Палка, палка, огуречик, получился человечек. Рожица раз, рожица два, рожица…
Сказка
Я расскажу вам сказку. Не веселую, не смешную. Не грустную, не печальную. Просто сказку. Где-то пылилась она пыльными вечерами по дорогам, где-то умывалась мокрыми дождями в полях. Сказку про то, чего сам не знаю, и про того, кого сам не встречал. Просто сказку, про вчера и про завтра, про то, как с неба падают звезды, и вверх летят ангелы, бросая на землю нет, не белоснежные, просто серые перья.
В день пятый, от начала недели, шел по дороги Хонь. Хонь был страшен внешним видом и повадками. В могучих его руках был посох — удобнее брести по дороге вместе с посохом, а не без него, на ногах — тяжелые, серо-коричневые башмаки, сами иногда сомневающиеся, того ли они цвета. Шапка сидела на нем луковицей, тряпичной такой, пельменеобразной, а за спиной моталась котомка. В буйных порослях волосатой груди Хоня затерялся неведомый символ неизвестно какой религии — напоминала о нем лишь цепочка, серебреной струйкой бежавшей по его шее.
На Хоня оглядывались крестьянские девушки — несмотря на страшность свою, Хонь был загадочно манлив, ужастно-прекрасен. В кудри его черные так и хотелось запустить пальцы, чтобы тягать их, оглашая сладкий воздух утра диким рычаньем страсти. Девушки краснели, подбирали полы платьев, перешептывались. Хонь же не обращал на них ровно никакого внимания: цель его, такая неизвестная, такая непонятная, такая недостижимая, была уже близко, и смотреть на нее было не насмотреться, и бежать хотелось, и парить над землей, и Хонь боялся, боялся и подойти, подползти, подлететь к ней, и, в тоже время — чтоб сама она не убежла, спряталась, зарылась в нору, упорхнула, увернулась, меж пальцев проскользнула… Страшному Хоню было страшно, и от этого страха с деревьев слетали зеленые еще листья — Хонь боялся, а вместе с ним боялся и весь этот небольшой мир.
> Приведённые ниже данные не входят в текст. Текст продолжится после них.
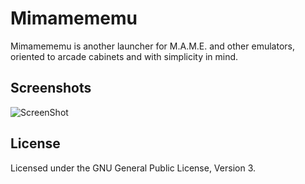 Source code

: # Mimamememu #

Mimamememu is another launcher for M.A.M.E. and other emulators, oriented to arcade cabinets and with simplicity in mind.

## Screenshots ##

![ScreenShot](https://raw.github.com/adrianromero/mimamememu/master/screenshot-1.png)

## License ##

Licensed under the GNU General Public License, Version 3. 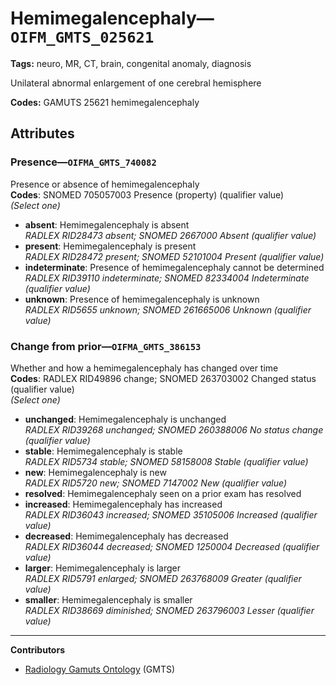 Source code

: # Hemimegalencephaly—`OIFM_GMTS_025621`

**Tags:** neuro, MR, CT, brain, congenital anomaly, diagnosis

Unilateral abnormal enlargement of one cerebral hemisphere

**Codes:** GAMUTS 25621 hemimegalencephaly

## Attributes

### Presence—`OIFMA_GMTS_740082`

Presence or absence of hemimegalencephaly  
**Codes**: SNOMED 705057003 Presence (property) (qualifier value)  
*(Select one)*

- **absent**: Hemimegalencephaly is absent  
_RADLEX RID28473 absent; SNOMED 2667000 Absent (qualifier value)_
- **present**: Hemimegalencephaly is present  
_RADLEX RID28472 present; SNOMED 52101004 Present (qualifier value)_
- **indeterminate**: Presence of hemimegalencephaly cannot be determined  
_RADLEX RID39110 indeterminate; SNOMED 82334004 Indeterminate (qualifier value)_
- **unknown**: Presence of hemimegalencephaly is unknown  
_RADLEX RID5655 unknown; SNOMED 261665006 Unknown (qualifier value)_

### Change from prior—`OIFMA_GMTS_386153`

Whether and how a hemimegalencephaly has changed over time  
**Codes**: RADLEX RID49896 change; SNOMED 263703002 Changed status (qualifier value)  
*(Select one)*

- **unchanged**: Hemimegalencephaly is unchanged  
_RADLEX RID39268 unchanged; SNOMED 260388006 No status change (qualifier value)_
- **stable**: Hemimegalencephaly is stable  
_RADLEX RID5734 stable; SNOMED 58158008 Stable (qualifier value)_
- **new**: Hemimegalencephaly is new  
_RADLEX RID5720 new; SNOMED 7147002 New (qualifier value)_
- **resolved**: Hemimegalencephaly seen on a prior exam has resolved  
- **increased**: Hemimegalencephaly has increased  
_RADLEX RID36043 increased; SNOMED 35105006 Increased (qualifier value)_
- **decreased**: Hemimegalencephaly has decreased  
_RADLEX RID36044 decreased; SNOMED 1250004 Decreased (qualifier value)_
- **larger**: Hemimegalencephaly is larger  
_RADLEX RID5791 enlarged; SNOMED 263768009 Greater (qualifier value)_
- **smaller**: Hemimegalencephaly is smaller  
_RADLEX RID38669 diminished; SNOMED 263796003 Lesser (qualifier value)_

---

**Contributors**

- [Radiology Gamuts Ontology](https://gamuts.net/) (GMTS) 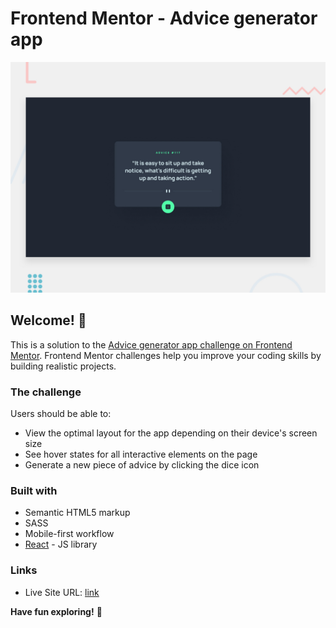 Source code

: # Frontend Mentor - Advice generator app

![Design preview for the Advice generator app coding challenge](./design/desktop-preview.jpg)

## Welcome! 👋

This is a solution to the [Advice generator app challenge on Frontend Mentor](https://www.frontendmentor.io/challenges/advice-generator-app-QdUG-13db). Frontend Mentor challenges help you improve your coding skills by building realistic projects.

### The challenge

Users should be able to:

- View the optimal layout for the app depending on their device's screen size
- See hover states for all interactive elements on the page
- Generate a new piece of advice by clicking the dice icon

### Built with

- Semantic HTML5 markup
- SASS
- Mobile-first workflow
- [React](https://reactjs.org/) - JS library

### Links

- Live Site URL: [link](https://hellodajana-advice-generator-reactjs.netlify.app/)

**Have fun exploring!** 🚀
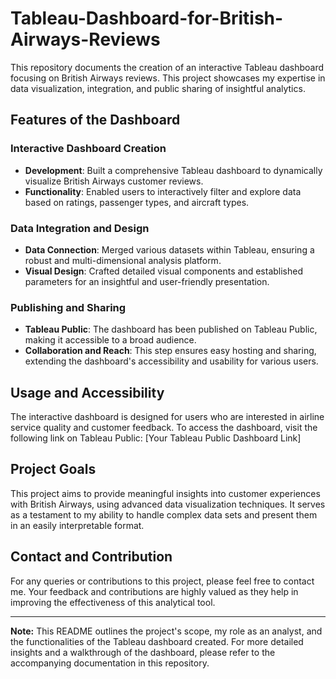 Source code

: # Tableau-Dashboard-for-British-Airways-Reviews
This repository documents the creation of an interactive Tableau dashboard focusing on British Airways reviews. This project showcases my expertise in data visualization, integration, and public sharing of insightful analytics.

## Features of the Dashboard

### Interactive Dashboard Creation
- **Development**: Built a comprehensive Tableau dashboard to dynamically visualize British Airways customer reviews.
- **Functionality**: Enabled users to interactively filter and explore data based on ratings, passenger types, and aircraft types.

### Data Integration and Design
- **Data Connection**: Merged various datasets within Tableau, ensuring a robust and multi-dimensional analysis platform.
- **Visual Design**: Crafted detailed visual components and established parameters for an insightful and user-friendly presentation.

### Publishing and Sharing
- **Tableau Public**: The dashboard has been published on Tableau Public, making it accessible to a broad audience.
- **Collaboration and Reach**: This step ensures easy hosting and sharing, extending the dashboard's accessibility and usability for various users.

## Usage and Accessibility

The interactive dashboard is designed for users who are interested in airline service quality and customer feedback. To access the dashboard, visit the following link on Tableau Public: [Your Tableau Public Dashboard Link]

## Project Goals

This project aims to provide meaningful insights into customer experiences with British Airways, using advanced data visualization techniques. It serves as a testament to my ability to handle complex data sets and present them in an easily interpretable format.

## Contact and Contribution

For any queries or contributions to this project, please feel free to contact me. Your feedback and contributions are highly valued as they help in improving the effectiveness of this analytical tool.

---

**Note:** This README outlines the project's scope, my role as an analyst, and the functionalities of the Tableau dashboard created. For more detailed insights and a walkthrough of the dashboard, please refer to the accompanying documentation in this repository.
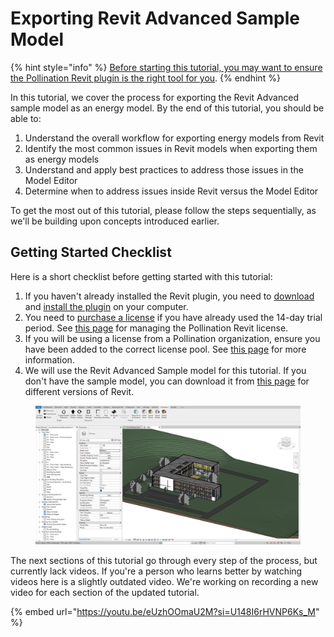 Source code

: # Exporting Revit Advanced Sample Model

{% hint style="info" %}
[Before starting this tutorial, you may want to ensure the Pollination Revit plugin is the right tool for you](../export-analytical-model.md).
{% endhint %}

In this tutorial, we cover the process for exporting the Revit Advanced sample model as an energy model. By the end of this tutorial, you should be able to:

1. Understand the overall workflow for exporting energy models from Revit
2. Identify the most common issues in Revit models when exporting them as energy models
3. Understand and apply best practices to address those issues in the Model Editor
4. Determine when to address issues inside Revit versus the Model Editor

To get the most out of this tutorial, please follow the steps sequentially, as we'll be building upon concepts introduced earlier.

## Getting Started Checklist <a href="#getting-started-checklist" id="getting-started-checklist"></a>

Here is a short checklist before getting started with this tutorial:

1. If you haven't already installed the Revit plugin, you need to [download](../../get-started/setting-up-rhino-grasshopper-and-revit-plugins/download-plugins.md) and [install the plugin](../../get-started/setting-up-rhino-grasshopper-and-revit-plugins/download-and-install-plugins.md) on your computer.
2. You need to [purchase a license](../../get-started/setting-up-rhino-grasshopper-and-revit-plugins/purchase-and-manage-plugins.md) if you have already used the 14-day trial period. See [this page](../core-concepts-and-best-practices/managing-pollination-revit-license.md) for managing the Pollination Revit license.
3. If you will be using a license from a Pollination organization, ensure you have been added to the correct license pool. See [this page](../../get-started/manage-license-pool.md) for more information.
4. We will use the Revit Advanced Sample model for this tutorial. If you don't have the sample model, you can download it from [this page](https://drive.google.com/drive/folders/1sUdlhcai6RS7IMr-_WjC1orQqesrm6lT?usp=sharing) for different versions of Revit.

<figure><img src="../../.gitbook/assets/image (54) (1).png" alt=""><figcaption></figcaption></figure>



The next sections of this tutorial go through every step of the process, but currently lack videos. If you're a person who learns better by watching videos here is a slightly outdated video. We're working on recording a new video for each section of the updated tutorial.

{% embed url="https://youtu.be/eUzhOOmaU2M?si=U148I6rHVNP6Ks_M" %}
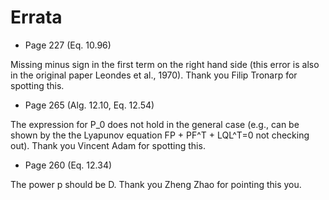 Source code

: # Errata

* Page 227 (Eq. 10.96)

Missing minus sign in the first term on the right hand side (this error is also in the original paper Leondes et al., 1970). Thank you Filip Tronarp for spotting this. 

* Page 265 (Alg. 12.10, Eq. 12.54)

The expression for P_0 does not hold in the general case (e.g., can be shown by the the Lyapunov equation FP + PF^T + LQL^T=0 not checking out). Thank you Vincent Adam for spotting this.

* Page 260 (Eq. 12.34)

The power p should be D. Thank you Zheng Zhao for pointing this you.
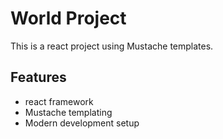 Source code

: # World Project

This is a react project using Mustache templates.

## Features

- react framework
- Mustache templating
- Modern development setup
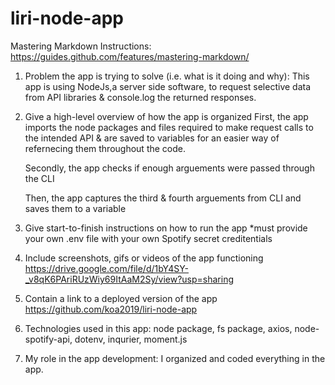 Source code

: # liri-node-app
Mastering Markdown Instructions: 
https://guides.github.com/features/mastering-markdown/

1. Problem the app is trying to solve (i.e. what is it doing and why):
    This app is using NodeJs,a server side software, to request selective data from API libraries & console.log the returned responses.

2. Give a high-level overview of how the app is organized
    First, the app imports the node packages and files required to make request calls to the intended API & are saved to variables for an easier way of refernecing them throughout the code. 

    Secondly, the app checks if enough arguements were passed through the CLI

    Then, the app captures the third & fourth arguements from CLI and saves them to a variable

    

3. Give start-to-finish instructions on how to run the app
    *must provide your own .env file with your own Spotify secret creditentials

4. Include screenshots, gifs or videos of the app functioning
    https://drive.google.com/file/d/1bY4SY-_v8qK6PAriRUzWiy69ItAaM2Sy/view?usp=sharing

5. Contain a link to a deployed version of the app
    https://github.com/koa2019/liri-node-app

6. Technologies used in this app:
    node package,
    fs package,
    axios,
    node-spotify-api,
    dotenv,
    inqurier, 
    moment.js

7. My role in the app development:
    I organized and coded everything in the app. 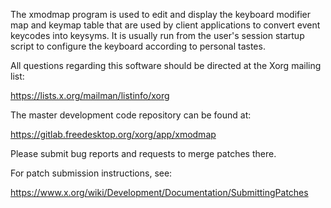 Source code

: The xmodmap program is used to edit and display the keyboard modifier
map and keymap table that are used by client applications to convert
event keycodes into keysyms.  It is usually run from the user's
session startup script to configure the keyboard according to personal
tastes.

All questions regarding this software should be directed at the
Xorg mailing list:

  https://lists.x.org/mailman/listinfo/xorg

The master development code repository can be found at:

  https://gitlab.freedesktop.org/xorg/app/xmodmap

Please submit bug reports and requests to merge patches there.

For patch submission instructions, see:

  https://www.x.org/wiki/Development/Documentation/SubmittingPatches

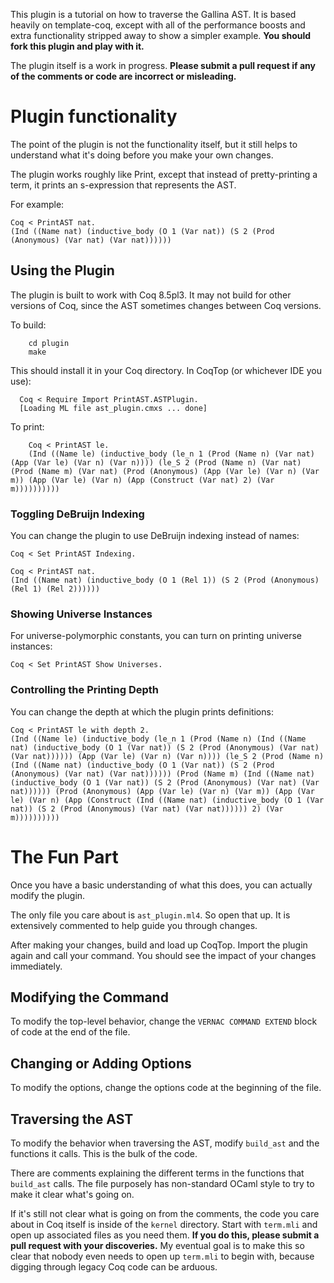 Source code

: This plugin is a tutorial on how to traverse the Gallina AST. It is based heavily on template-coq, except with all of the performance boosts and extra functionality
stripped away to show a simpler example. __You should fork this plugin and play with it.__

The plugin itself is a work in progress. __Please submit a pull request if any of the comments
or code are incorrect or misleading.__

# Plugin functionality

The point of the plugin is not the functionality itself, but it still helps
to understand what it's doing before you make your own changes.

The plugin works roughly like Print, except that instead of pretty-printing a term,
it prints an s-expression that represents the AST.

For example:

    Coq < PrintAST nat.
    (Ind ((Name nat) (inductive_body (O 1 (Var nat)) (S 2 (Prod (Anonymous) (Var nat) (Var nat))))))

## Using the Plugin

The plugin is built to work with Coq 8.5pl3. It may not build for other versions of Coq, since the
AST sometimes changes between Coq versions.

To build:

        cd plugin
        make

This should install it in your Coq directory. In CoqTop (or whichever IDE you use):

      Coq < Require Import PrintAST.ASTPlugin.
      [Loading ML file ast_plugin.cmxs ... done]

To print:

        Coq < PrintAST le.
        (Ind ((Name le) (inductive_body (le_n 1 (Prod (Name n) (Var nat) (App (Var le) (Var n) (Var n)))) (le_S 2 (Prod (Name n) (Var nat) (Prod (Name m) (Var nat) (Prod (Anonymous) (App (Var le) (Var n) (Var m)) (App (Var le) (Var n) (App (Construct (Var nat) 2) (Var m))))))))))

### Toggling DeBruijn Indexing

You can change the plugin to use DeBruijn indexing instead of names:

    Coq < Set PrintAST Indexing.
    
    Coq < PrintAST nat.
    (Ind ((Name nat) (inductive_body (O 1 (Rel 1)) (S 2 (Prod (Anonymous) (Rel 1) (Rel 2))))))

### Showing Universe Instances

For universe-polymorphic constants, you can turn on printing universe instances:

    Coq < Set PrintAST Show Universes.

### Controlling the Printing Depth

You can change the depth at which the plugin prints definitions:

    Coq < PrintAST le with depth 2.
    (Ind ((Name le) (inductive_body (le_n 1 (Prod (Name n) (Ind ((Name nat) (inductive_body (O 1 (Var nat)) (S 2 (Prod (Anonymous) (Var nat) (Var nat)))))) (App (Var le) (Var n) (Var n)))) (le_S 2 (Prod (Name n) (Ind ((Name nat) (inductive_body (O 1 (Var nat)) (S 2 (Prod (Anonymous) (Var nat) (Var nat)))))) (Prod (Name m) (Ind ((Name nat) (inductive_body (O 1 (Var nat)) (S 2 (Prod (Anonymous) (Var nat) (Var nat)))))) (Prod (Anonymous) (App (Var le) (Var n) (Var m)) (App (Var le) (Var n) (App (Construct (Ind ((Name nat) (inductive_body (O 1 (Var nat)) (S 2 (Prod (Anonymous) (Var nat) (Var nat)))))) 2) (Var m))))))))))

# The Fun Part

Once you have a basic understanding of what this does, you can actually modify the plugin.

The only file you care about is `ast_plugin.ml4`. So open that up. It is extensively commented
to help guide you through changes.

After making your changes, build and load up CoqTop. Import the plugin again and call your command.
You should see the impact of your changes immediately.

## Modifying the Command

To modify the top-level behavior, change the `VERNAC COMMAND EXTEND` block of code at the end of the file.

## Changing or Adding Options

To modify the options, change the options code at the beginning of the file.

## Traversing the AST

To modify the behavior when traversing the AST, modify `build_ast` and the functions it calls.
This is the bulk of the code.

There are comments explaining the different terms in the functions that `build_ast` calls.
The file purposely has non-standard OCaml style to try to make it clear what's going on.

If it's still not clear what is going on from the comments, the code you care about in Coq itself is inside of
the `kernel` directory. Start with `term.mli` and open up associated files as you need them.
**If you do this, please submit a pull request with your discoveries.** My eventual goal is to make this
so clear that nobody even needs to open up `term.mli` to begin with, because digging through
legacy Coq code can be arduous.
Ноги у Хоня болели: стер он их не до крови — до костей. Руки у Хоня ныли — они устали отмахивать десятки верст, сотни локтей, тысячи миль. Спину у Хоня ломило — как кирпичами наполнилась котомка, как тяжелыми булыжниками колотила она его, словно говоря — вернись. Зубы истерлись — когда нечего было есть, Хонь грыз ими камни. И лишь глаза, голубые и чистые, как горные озера, яростно смотрели вперед.
Спустился перед Хонем Ангел. Ангелу было пять тысяч лет, а Хоню — 23. Меч в руках ангела пылал синим огнем, гнев в сердце ангела выжигал землю, красота ангела заставляла птиц падать оземь — и разбиваться. Страшен был Ангел, но Хонь был страшнее.
— Остановись, — молвил Ангел. — Замри, непослушный Хонь. Замри, а потом повернись — и беги без оглядки! Зачем ты пришел сюда, нарушая запреты. Зачем прошел ты, стирая ноги не до крови — до кости? Зачем бил воду из болотных луж и спал в дремучих лесах, зарывшись лицом в мох? Уйди — и ты будешь прощен.
— Мне не нужно прощения, — сказал страшный Хонь. И ударил Ангела по лицу. Песком осыпался Ангел на землю, а Хонь постарел на 50 лет.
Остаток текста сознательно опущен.